具有腕足游泳及噴射推進運動的氣動軟性章魚機器人

Abstract

軟性機器人因為重量輕，高生物相容性，高順應性和低製造成本的優點，在最近引起相當大的注意力。它們在工業用夾爪，醫用器材和仿生科技的應用有重大的改進並創造了新的機會。特別是能夠模仿大自然動物運動模式的仿生軟性機器人展示了在嚴酷環境中有效率移動的潛力。舉例來說，具有相似於章魚的順應性且能夠模仿其游泳的軟性機器人，在運動中展現了良好的加速度及敏捷性。它可以有其中一項最有效率的水下運動方式。因此，這篇論文要設計且製造出能夠模仿自然界章魚的兩種運動模式的軟性機器人，分別為腳部游泳以及噴射推進。我們利用高順應性的彈性材料所做的章魚軟性機器人，具有八隻腳能夠划水以及漏斗管能夠進行噴射推進。 這個軟性機器人因為不同的運動模式讓它的腳有別於其他身體部位被區分出來。軟性機器人的腳在腔體內部壓力為150 kPa時能達到90度的彎曲角度。越大的彎曲角度能夠造成越大的參考面積以及運動的動力。這個軟性機器人也能夠利用噴射推進讓自己具有前進時的巨大動力。軟性機器人漏斗管內的矽膠管和電磁閥相連接，且壓縮空氣被用來當作是噴射推進的動力源。整個機器人能分別達到最大速率為16 cm/s的腳部游泳及34 cm/s的噴射推進。我們的軟性機器人在腳部游泳的方面，相比於先前的研究，因為具有更大的腳部彎曲角度而快了大約1.3倍。此外，它在噴射推進的方面，相比於另一個先前的研究，因為更直接的能量使用，速率也快了大約1.5倍。我們的軟性機器人在水下探勘的方面展現了非常大的潛力。

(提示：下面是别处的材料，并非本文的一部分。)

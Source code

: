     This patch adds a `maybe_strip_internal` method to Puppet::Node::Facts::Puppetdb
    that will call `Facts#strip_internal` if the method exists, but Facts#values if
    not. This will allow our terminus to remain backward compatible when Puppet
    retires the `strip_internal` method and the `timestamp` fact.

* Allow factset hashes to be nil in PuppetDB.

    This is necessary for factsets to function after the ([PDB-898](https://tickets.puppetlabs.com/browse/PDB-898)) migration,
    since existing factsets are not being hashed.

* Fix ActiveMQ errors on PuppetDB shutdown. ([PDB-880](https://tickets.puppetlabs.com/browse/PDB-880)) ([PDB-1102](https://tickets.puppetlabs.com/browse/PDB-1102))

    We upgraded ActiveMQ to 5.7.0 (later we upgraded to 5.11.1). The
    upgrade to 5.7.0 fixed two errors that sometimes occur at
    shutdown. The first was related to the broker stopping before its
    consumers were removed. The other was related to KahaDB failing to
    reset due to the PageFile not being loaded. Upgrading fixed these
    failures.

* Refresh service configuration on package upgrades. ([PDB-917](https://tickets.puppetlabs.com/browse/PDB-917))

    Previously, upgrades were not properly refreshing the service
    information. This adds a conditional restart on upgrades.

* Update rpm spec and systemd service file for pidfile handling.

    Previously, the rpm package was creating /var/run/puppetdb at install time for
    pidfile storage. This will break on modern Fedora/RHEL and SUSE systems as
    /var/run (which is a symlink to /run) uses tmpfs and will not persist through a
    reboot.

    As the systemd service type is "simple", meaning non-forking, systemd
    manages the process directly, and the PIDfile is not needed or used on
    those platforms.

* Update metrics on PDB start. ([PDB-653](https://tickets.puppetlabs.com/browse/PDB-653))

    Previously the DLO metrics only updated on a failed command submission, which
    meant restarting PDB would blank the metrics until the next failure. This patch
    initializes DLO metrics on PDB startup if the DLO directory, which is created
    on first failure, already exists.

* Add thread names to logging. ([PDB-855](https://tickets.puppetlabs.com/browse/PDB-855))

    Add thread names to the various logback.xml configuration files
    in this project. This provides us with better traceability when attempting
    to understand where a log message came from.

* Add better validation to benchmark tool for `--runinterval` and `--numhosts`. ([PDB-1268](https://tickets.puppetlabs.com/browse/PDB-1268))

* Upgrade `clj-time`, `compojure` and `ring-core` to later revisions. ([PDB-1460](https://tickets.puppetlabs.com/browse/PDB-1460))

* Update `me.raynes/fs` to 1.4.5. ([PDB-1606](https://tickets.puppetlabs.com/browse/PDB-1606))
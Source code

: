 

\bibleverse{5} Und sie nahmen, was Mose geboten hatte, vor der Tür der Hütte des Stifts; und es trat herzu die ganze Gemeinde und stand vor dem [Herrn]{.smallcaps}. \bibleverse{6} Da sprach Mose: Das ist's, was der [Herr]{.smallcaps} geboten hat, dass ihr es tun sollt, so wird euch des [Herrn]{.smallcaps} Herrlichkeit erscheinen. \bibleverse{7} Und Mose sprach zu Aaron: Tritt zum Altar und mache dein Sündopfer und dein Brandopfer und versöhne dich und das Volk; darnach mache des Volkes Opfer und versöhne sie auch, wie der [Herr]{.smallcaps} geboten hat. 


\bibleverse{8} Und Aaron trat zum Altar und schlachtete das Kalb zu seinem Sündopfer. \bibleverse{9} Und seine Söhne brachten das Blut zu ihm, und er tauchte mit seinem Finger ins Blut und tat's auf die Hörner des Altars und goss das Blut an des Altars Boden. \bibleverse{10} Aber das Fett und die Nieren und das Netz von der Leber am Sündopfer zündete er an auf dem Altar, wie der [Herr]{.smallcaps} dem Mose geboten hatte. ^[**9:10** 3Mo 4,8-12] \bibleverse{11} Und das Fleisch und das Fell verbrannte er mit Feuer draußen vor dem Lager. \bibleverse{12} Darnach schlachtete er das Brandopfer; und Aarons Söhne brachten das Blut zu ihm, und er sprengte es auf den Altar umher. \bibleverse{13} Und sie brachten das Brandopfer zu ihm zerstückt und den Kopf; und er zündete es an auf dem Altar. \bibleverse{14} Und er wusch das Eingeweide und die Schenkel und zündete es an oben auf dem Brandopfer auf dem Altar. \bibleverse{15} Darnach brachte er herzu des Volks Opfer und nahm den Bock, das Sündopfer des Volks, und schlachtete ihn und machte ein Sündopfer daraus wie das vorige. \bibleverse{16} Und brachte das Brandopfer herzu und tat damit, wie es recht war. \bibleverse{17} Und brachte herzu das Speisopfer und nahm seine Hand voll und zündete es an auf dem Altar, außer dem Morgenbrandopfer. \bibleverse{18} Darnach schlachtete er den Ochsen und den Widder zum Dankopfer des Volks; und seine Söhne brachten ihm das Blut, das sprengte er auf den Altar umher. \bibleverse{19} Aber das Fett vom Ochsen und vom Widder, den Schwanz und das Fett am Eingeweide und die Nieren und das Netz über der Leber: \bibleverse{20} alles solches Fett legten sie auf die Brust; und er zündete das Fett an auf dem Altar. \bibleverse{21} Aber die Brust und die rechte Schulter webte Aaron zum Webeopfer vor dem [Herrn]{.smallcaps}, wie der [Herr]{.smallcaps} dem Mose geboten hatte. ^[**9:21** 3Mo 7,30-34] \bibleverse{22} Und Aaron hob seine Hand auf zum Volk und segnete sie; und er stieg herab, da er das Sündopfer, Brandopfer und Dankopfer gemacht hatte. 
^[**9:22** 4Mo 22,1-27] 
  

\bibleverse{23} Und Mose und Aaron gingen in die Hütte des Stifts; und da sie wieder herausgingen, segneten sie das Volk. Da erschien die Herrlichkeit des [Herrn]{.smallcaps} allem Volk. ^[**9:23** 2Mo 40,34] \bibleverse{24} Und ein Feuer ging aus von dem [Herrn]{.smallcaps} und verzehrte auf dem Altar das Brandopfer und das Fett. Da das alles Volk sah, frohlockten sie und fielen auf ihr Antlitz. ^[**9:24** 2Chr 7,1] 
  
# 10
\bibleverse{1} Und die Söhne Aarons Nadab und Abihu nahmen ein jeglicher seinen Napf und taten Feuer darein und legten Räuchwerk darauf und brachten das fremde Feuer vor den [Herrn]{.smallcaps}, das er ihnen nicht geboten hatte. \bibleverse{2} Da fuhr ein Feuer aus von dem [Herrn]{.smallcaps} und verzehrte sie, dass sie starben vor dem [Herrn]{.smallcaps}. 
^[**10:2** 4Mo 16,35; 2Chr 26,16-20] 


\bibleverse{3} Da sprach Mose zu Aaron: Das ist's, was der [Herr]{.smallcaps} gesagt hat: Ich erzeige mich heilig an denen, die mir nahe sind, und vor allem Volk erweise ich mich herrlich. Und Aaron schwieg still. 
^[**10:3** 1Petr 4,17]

Soft robots have recently drawn great attention due to their advantages in light weight, high biocompatibility, high compliance and low manufacturing cost. Their applications in industrial grippers, medical devices and bioinspired technology have made significant improvement and created new opportunities. In particular, bioinspired soft robots, which can imitate locomotion of a natural creatures, demonstrate a great potential to efficiently move in severe environment. For instance, a soft robot, which has similar material compliance and can imitate the swimming of an octopus, shows great acceleration and dexterousness during the movement; it can have one of the most effective locomotion underwater. This thesis therefore is to design and fabricate a soft robot with the capability to emulate two swimming patterns of a natural octopus – arm swimming and jet propulsion underwater. Our octopus soft robot, made of elastomeric materials with great compliance, has eight arms for arm swimming, and as a siphon for jet propulsion. The soft robot is characterized for its arm and the whole robot with different swimming patterns. The soft robotic arms can attain a 90 degree bending angle when the internal pressure of chambers is 150 kPa. The large bending angle leads to the larger reference area, and the movement momentum. The soft robot can also perform jet propulsion, which contributes to the large momentum for moving forward. The silicone tube inside the soft robotic siphon is connected with a solenoid valve, and pressurized air is utilized as the power source of jet propulsion. The whole robot can attain 16 cm/s and 34 cm/s in the maximum speed from arm swimming and jetting, respectively. Our soft robot shows approximately 1.3 times faster in the arm swimming, compared to the one from existing research, because of the larger bending angle of our active arms. Besides, it also demonstrates approximately 1.5 times faster in the jet propulsion, compared to another from existing research, since the energy transfer efficiency of jet propulsion is high enough. The speed of our soft robot shows a great potential to explore underwater.